WORK TO COMPLETE: Filter the entries for the word "update". Copy each line in which it occurs.

(Records from a data collection)
···
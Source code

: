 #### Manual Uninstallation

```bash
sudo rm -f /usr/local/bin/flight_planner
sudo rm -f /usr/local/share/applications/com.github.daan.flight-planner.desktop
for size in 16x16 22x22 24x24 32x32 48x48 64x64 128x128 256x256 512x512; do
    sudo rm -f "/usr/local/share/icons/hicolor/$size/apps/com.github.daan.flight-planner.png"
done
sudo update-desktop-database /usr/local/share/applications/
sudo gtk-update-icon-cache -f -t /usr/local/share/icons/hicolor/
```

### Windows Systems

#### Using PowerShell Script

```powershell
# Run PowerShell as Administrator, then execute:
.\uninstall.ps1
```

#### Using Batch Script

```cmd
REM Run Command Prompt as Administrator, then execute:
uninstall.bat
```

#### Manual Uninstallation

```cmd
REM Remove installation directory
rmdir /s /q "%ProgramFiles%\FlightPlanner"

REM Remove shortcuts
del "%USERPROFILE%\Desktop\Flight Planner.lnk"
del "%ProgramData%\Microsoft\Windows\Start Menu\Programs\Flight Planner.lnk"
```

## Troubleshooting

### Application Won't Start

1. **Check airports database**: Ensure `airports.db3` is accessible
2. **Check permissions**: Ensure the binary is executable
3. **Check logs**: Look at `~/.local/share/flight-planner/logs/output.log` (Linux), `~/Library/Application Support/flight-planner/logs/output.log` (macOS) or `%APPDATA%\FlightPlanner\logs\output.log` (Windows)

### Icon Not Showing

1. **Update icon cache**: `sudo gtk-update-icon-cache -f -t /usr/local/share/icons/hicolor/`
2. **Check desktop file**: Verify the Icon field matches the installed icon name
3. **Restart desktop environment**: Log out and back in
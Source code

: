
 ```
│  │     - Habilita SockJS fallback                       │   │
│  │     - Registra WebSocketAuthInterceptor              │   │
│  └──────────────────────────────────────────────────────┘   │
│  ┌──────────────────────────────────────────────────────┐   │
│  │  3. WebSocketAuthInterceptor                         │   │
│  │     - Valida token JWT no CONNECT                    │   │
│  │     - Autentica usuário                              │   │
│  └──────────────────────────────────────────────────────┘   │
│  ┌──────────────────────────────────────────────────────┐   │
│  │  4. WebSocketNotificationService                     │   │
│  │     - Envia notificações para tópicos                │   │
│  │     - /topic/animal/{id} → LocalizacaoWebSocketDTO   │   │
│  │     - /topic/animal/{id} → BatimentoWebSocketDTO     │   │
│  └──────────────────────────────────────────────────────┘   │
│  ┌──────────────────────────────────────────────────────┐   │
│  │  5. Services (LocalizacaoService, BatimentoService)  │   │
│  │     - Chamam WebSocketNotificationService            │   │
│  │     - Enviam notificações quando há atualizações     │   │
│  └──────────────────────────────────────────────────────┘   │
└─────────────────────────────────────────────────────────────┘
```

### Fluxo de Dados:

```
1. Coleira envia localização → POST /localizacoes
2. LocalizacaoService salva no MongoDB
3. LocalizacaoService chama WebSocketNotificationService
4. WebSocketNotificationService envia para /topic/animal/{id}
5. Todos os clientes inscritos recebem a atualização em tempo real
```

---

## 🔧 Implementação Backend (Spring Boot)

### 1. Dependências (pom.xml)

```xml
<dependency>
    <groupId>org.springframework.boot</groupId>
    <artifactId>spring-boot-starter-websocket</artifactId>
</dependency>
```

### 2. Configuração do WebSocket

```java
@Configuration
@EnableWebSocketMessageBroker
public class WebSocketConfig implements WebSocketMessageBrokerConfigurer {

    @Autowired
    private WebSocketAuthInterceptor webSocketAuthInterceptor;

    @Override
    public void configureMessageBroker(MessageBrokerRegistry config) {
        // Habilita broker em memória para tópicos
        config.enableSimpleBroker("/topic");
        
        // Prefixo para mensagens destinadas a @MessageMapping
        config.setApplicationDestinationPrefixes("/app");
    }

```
···
SOLVED PROBLEM:
sudo update-desktop-database /usr/local/share/applications/
sudo gtk-update-icon-cache -f -t /usr/local/share/icons/hicolor/
1. **Update icon cache**: `sudo gtk-update-icon-cache -f -t /usr/local/share/icons/hicolor/`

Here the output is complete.